そこでInnovation Nippon 2019では、日本におけるフェイクニュースの実態・社会的影響・対処策の効果を定性的・定量的に明らかにすることをプロジェクト目標としました。実証研究では、フェイクニュースを約75%の人が信じてしまっていること、拡散手段として「友人・知人・家族に直接話す」が最多であること、メッセージアプリ・メールマガジンの利用時間が長いとフェイクニュースを信じて拡散する確率が高くなること、情報リテラシーが高いとフェイクニュースを信じて拡散する確率が減少すること、SNS・ネットの投稿内容に関するリテラシー教育・研修を受けているとフェイクニュースを信じて拡散する確率が減少すること、政治的フェイクニュースは特に弱く支持している層の考えを変える力を持っていることなどが明らかになりました。

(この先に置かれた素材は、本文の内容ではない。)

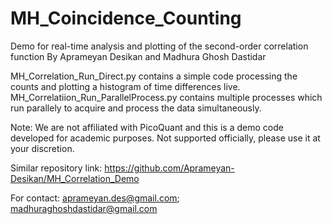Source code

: # MH_Coincidence_Counting
 Demo for real-time analysis and plotting of the second-order correlation function
By Aprameyan Desikan and Madhura Ghosh Dastidar

MH_Correlation_Run_Direct.py contains a simple code processing the counts and plotting a histogram of time differences live. MH_Correlatiion_Run_ParallelProcess.py contains multiple processes which run parallely to acquire and process the data simultaneously.

Note: We are not affiliated with PicoQuant and this is a demo code developed for academic purposes. Not supported officially, please use it at your discretion.

Similar repository link: https://github.com/Aprameyan-Desikan/MH_Correlation_Demo

For contact: aprameyan.des@gmail.com; madhuraghoshdastidar@gmail.com
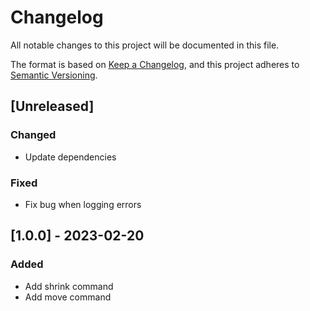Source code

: # Changelog

All notable changes to this project will be documented in this file.

The format is based on [Keep a Changelog](https://keepachangelog.com/en/1.0.0/),
and this project adheres to [Semantic Versioning](https://semver.org/spec/v2.0.0.html).

## [Unreleased]

### Changed

- Update dependencies

### Fixed

- Fix bug when logging errors

## [1.0.0] - 2023-02-20

### Added

- Add shrink command
- Add move command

そのような結果を受け、今後のフェイクニュース対策について次の6つの政策的含意を導きました。
1. 日本でも少なくないフェイクニュースが拡散されており、対策が必要
2. 「ネット上の投稿内容に関するもの」など、効果的な教育・研修を普及させる
3. フェイクニュース対策に必要なのは情報リテラシーの向上
4. ファクトチェック結果が多くの人に届くようなサービス提供をする
5. ステークホルダー間連携を促進し、ファクトチェックを実施する
6. 対策はメッセージアプリ・メールマガジンなどにも必要
2019年度の成果が皆様の政策策定に関わる諸活動の糧となり、日本全体のITを通じたイノベーション促進への一助となれば幸いです。
【報告書執筆メンバー】
– 山口真一(国際大学GLOCOM准教授・主任研究員・プロジェクトリーダー)
– 菊地映輝(国際大学GLOCOM講師・研究員)
– 青木志保子(国際大学GLOCOM主任研究員)
– 田中辰雄(慶應義塾大学経済学部教授/国際大学GLOCOM主幹研究員)
– 渡辺智暁(国際大学GLOCOM教授・研究部長・主幹研究員)
– 大島英隆(国際大学GLOCOMリサーチアシスタント)
– 永井公成(国際大学GLOCOMリサーチアシスタント)
【ラウンドテーブルメンバー】
– 青木志保子(国際大学GLOCOM主任研究員)
– 井田充彦(グーグル合同会社公共政策部長)
– 岡本健太(総務省情報通信政策課課長補佐)
– 河野浩二(みずほ情報総研株式会社経営・ITコンサルティング部次長)
– 菊地映輝(国際大学GLOCOM講師・研究員)
– 木村忠正(立教大学社会学部メディア社会学科教授)
– 行徳早織(総務省総合通信基盤局電気通信事業部消費者行政第二課総務事務官)
– 笹原和俊(東京工業大学環境・社会理工学院准教授)
– 田中辰雄(慶應義塾大学経済学部教授/国際大学GLOCOM主幹研究員)
– 土屋幸輝(総務省情報流通行政局情報通信政策課)
– 中川北斗(総務省総合通信基盤局電気通信事業部消費者行政第二課課長補佐)
– 中志津馬(みずほ情報総研株式会社経営・ITコンサルティング部 情報通信戦略チームシニアコンサルタント)
– 八田真行(駿河台大学経済経営学部准教授)
– 古田大輔(ジャーナリスト/株式会社メディアコラボ代表/インターネットメディア協会理事)
– 前嶋和弘(上智大学総合グローバル学部教授)
– 楊井人文(弁護士/ファクトチェック・イニシアティブ理事兼事務局長)
– 山口真一(国際大学GLOCOM准教授・主任研究員)
– 渡辺智暁(国際大学GLOCOM教授・研究部長・主幹研究員)
【事務局】
– 小島安紀子(事業管理部課長)
– 武田友希(事業管理部)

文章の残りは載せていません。